A Stochastic Model for an Active over Passive Motion Compensator for Offshore Drilling Operations

Abstract

Abstract Active over passive motion compensators provide critical position and load control for offshore drilling operations. The larger size, high cost, and complex multiphysics of the equipment and system create significant challenges to evaluate machine performance. Empirical testing of the equipment quickly becomes cost prohibitive. This paper presents a numerical and stochastic model, which may be used to evaluate the system design, optimize the equipment setup, and predict the response of the equipment, which is useful for quantitative risk analysis. The one-dimensional multi-degree of freedom model utilizes a system of non-linear differentials equations that describe the time dependent kinematic, hydraulic, pneumatic, and electrical control aspects of the active over passive motion compensator. The equations may be solved using Runge-Kutta or Adams-Bashforth-Moulton methods.

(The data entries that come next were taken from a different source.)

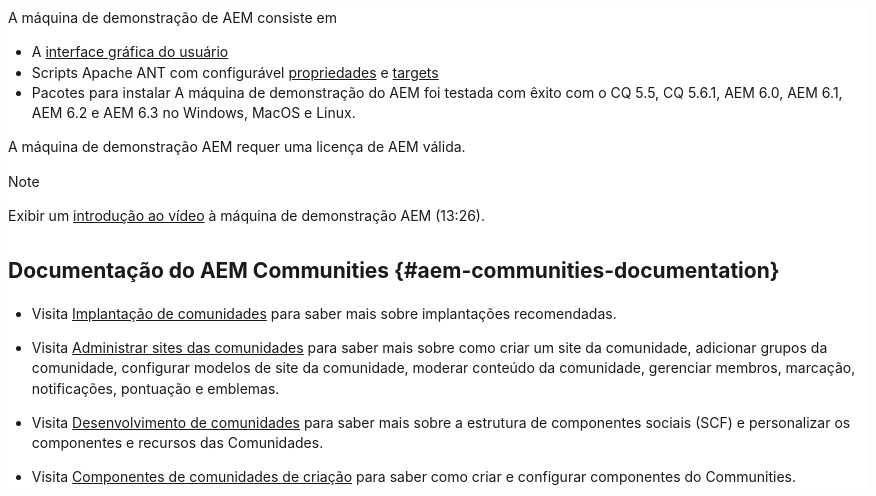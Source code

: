 A máquina de demonstração de AEM consiste em

* A [interface gráfica do usuário](https://github.com/Adobe-Marketing-Cloud/aem-demo-machine/wiki/User%20Interface)
* Scripts Apache ANT com configurável [propriedades](https://github.com/Adobe-Marketing-Cloud/aem-demo-machine/wiki/Properties) e [targets](https://github.com/Adobe-Marketing-Cloud/aem-demo-machine/wiki/Command%20Line)
* Pacotes para instalar A máquina de demonstração do AEM foi testada com êxito com o CQ 5.5, CQ 5.6.1, AEM 6.0, AEM 6.1, AEM 6.2 e AEM 6.3 no Windows, MacOS e Linux.

A máquina de demonstração AEM requer uma licença de AEM válida.

>[!NOTE]
>
>Exibir um [introdução ao vídeo](https://www.youtube.com/watch?v=zEE_zkR9fVQ&amp;feature=youtu.be) à máquina de demonstração AEM (13:26).

## Documentação do AEM Communities {#aem-communities-documentation}

* Visita [Implantação de comunidades](deploy-communities.md) para saber mais sobre implantações recomendadas.

* Visita [Administrar sites das comunidades](administer-landing.md) para saber mais sobre como criar um site da comunidade, adicionar grupos da comunidade, configurar modelos de site da comunidade, moderar conteúdo da comunidade, gerenciar membros, marcação, notificações, pontuação e emblemas.

* Visita [Desenvolvimento de comunidades](communities.md) para saber mais sobre a estrutura de componentes sociais (SCF) e personalizar os componentes e recursos das Comunidades.

* Visita [Componentes de comunidades de criação](author-communities.md) para saber como criar e configurar componentes do Communities.
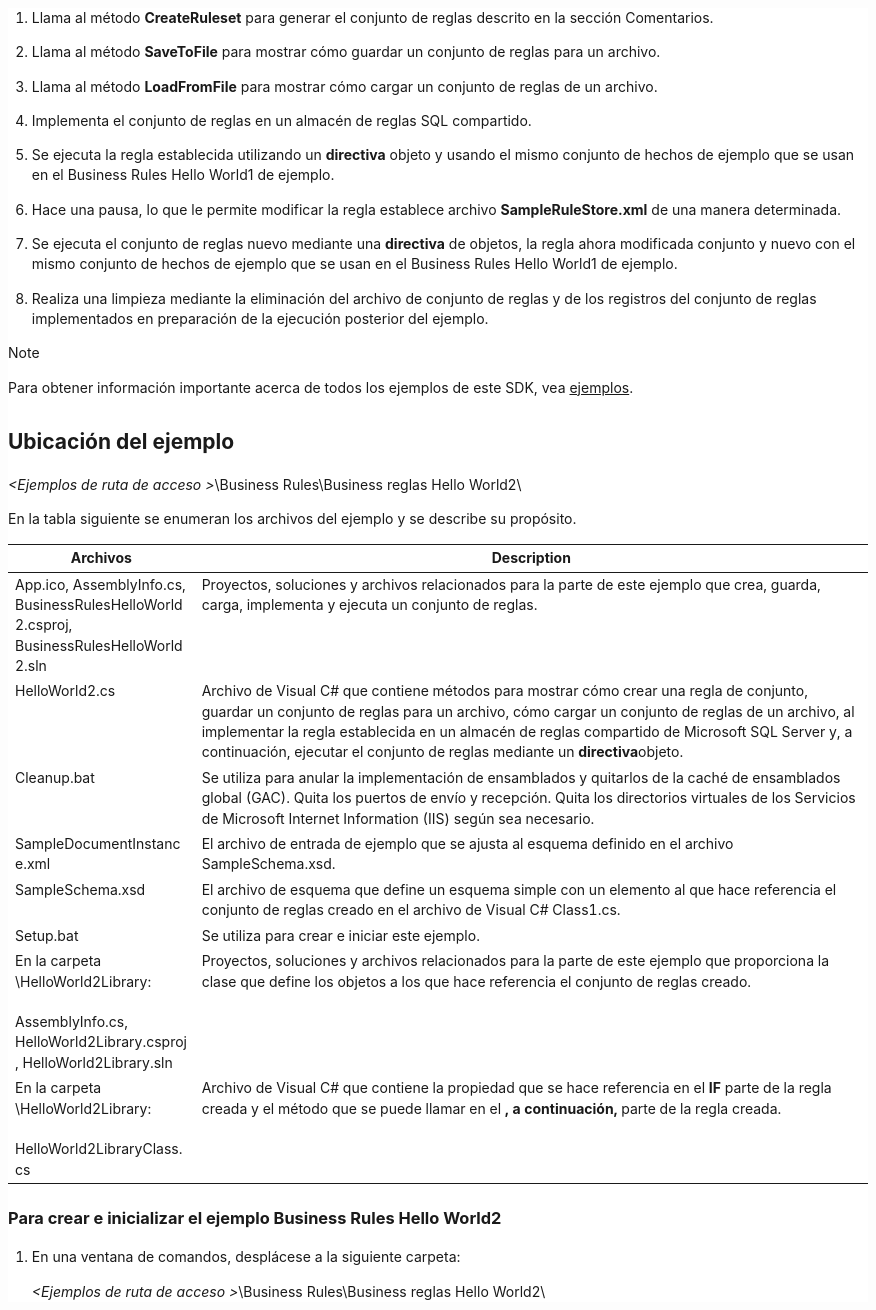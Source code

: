 1.  Llama al método **CreateRuleset** para generar el conjunto de reglas descrito en la sección Comentarios.  
  
2.  Llama al método **SaveToFile** para mostrar cómo guardar un conjunto de reglas para un archivo.  
  
3.  Llama al método **LoadFromFile** para mostrar cómo cargar un conjunto de reglas de un archivo.  
  
4.  Implementa el conjunto de reglas en un almacén de reglas SQL compartido.  
  
5.  Se ejecuta la regla establecida utilizando un **directiva** objeto y usando el mismo conjunto de hechos de ejemplo que se usan en el Business Rules Hello World1 de ejemplo.  
  
6.  Hace una pausa, lo que le permite modificar la regla establece archivo **SampleRuleStore.xml** de una manera determinada.  
  
7.  Se ejecuta el conjunto de reglas nuevo mediante una **directiva** de objetos, la regla ahora modificada conjunto y nuevo con el mismo conjunto de hechos de ejemplo que se usan en el Business Rules Hello World1 de ejemplo.  
  
8.  Realiza una limpieza mediante la eliminación del archivo de conjunto de reglas y de los registros del conjunto de reglas implementados en preparación de la ejecución posterior del ejemplo.  
  
> [!NOTE]
>  Para obtener información importante acerca de todos los ejemplos de este SDK, vea [ejemplos](../core/samples-in-the-sdk.md).  
  
## <a name="where-to-find-this-sample"></a>Ubicación del ejemplo  
 *\<Ejemplos de ruta de acceso >*\Business Rules\Business reglas Hello World2\  
  
 En la tabla siguiente se enumeran los archivos del ejemplo y se describe su propósito.  
  
|Archivos|Description|  
|---------------|-----------------|  
|App.ico, AssemblyInfo.cs, BusinessRulesHelloWorld2.csproj, BusinessRulesHelloWorld2.sln|Proyectos, soluciones y archivos relacionados para la parte de este ejemplo que crea, guarda, carga, implementa y ejecuta un conjunto de reglas.|  
|HelloWorld2.cs|Archivo de Visual C# que contiene métodos para mostrar cómo crear una regla de conjunto, guardar un conjunto de reglas para un archivo, cómo cargar un conjunto de reglas de un archivo, al implementar la regla establecida en un almacén de reglas compartido de Microsoft SQL Server y, a continuación, ejecutar el conjunto de reglas mediante un **directiva**objeto.|  
|Cleanup.bat|Se utiliza para anular la implementación de ensamblados y quitarlos de la caché de ensamblados global (GAC). Quita los puertos de envío y recepción. Quita los directorios virtuales de los Servicios de Microsoft Internet Information (IIS) según sea necesario.|  
|SampleDocumentInstance.xml|El archivo de entrada de ejemplo que se ajusta al esquema definido en el archivo SampleSchema.xsd.|  
|SampleSchema.xsd|El archivo de esquema que define un esquema simple con un elemento al que hace referencia el conjunto de reglas creado en el archivo de Visual C# Class1.cs.|  
|Setup.bat|Se utiliza para crear e iniciar este ejemplo.|  
|En la carpeta \HelloWorld2Library:<br /><br /> AssemblyInfo.cs, HelloWorld2Library.csproj, HelloWorld2Library.sln|Proyectos, soluciones y archivos relacionados para la parte de este ejemplo que proporciona la clase que define los objetos a los que hace referencia el conjunto de reglas creado.|  
|En la carpeta \HelloWorld2Library:<br /><br /> HelloWorld2LibraryClass.cs|Archivo de Visual C# que contiene la propiedad que se hace referencia en el **IF** parte de la regla creada y el método que se puede llamar en el **, a continuación,** parte de la regla creada.|  
  
### <a name="to-build-and-initialize-the-business-rules-hello-world2-sample"></a>Para crear e inicializar el ejemplo Business Rules Hello World2  
  
1.  En una ventana de comandos, desplácese a la siguiente carpeta:  
  
     *\<Ejemplos de ruta de acceso >*\Business Rules\Business reglas Hello World2\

A Weibull analysis of the results reduces the time series data into a set of two coefficients, which describe the characteristic value and data spread of the probability density function. Comparison of the coefficients across different equipment designs, setups, and environments reveals valuable performance information. Knowledge of the machine performance as a function of input parameters leads to better equipment designs, optimal component setup, reduced commissioning times, forecasting of system response, and more efficient operations.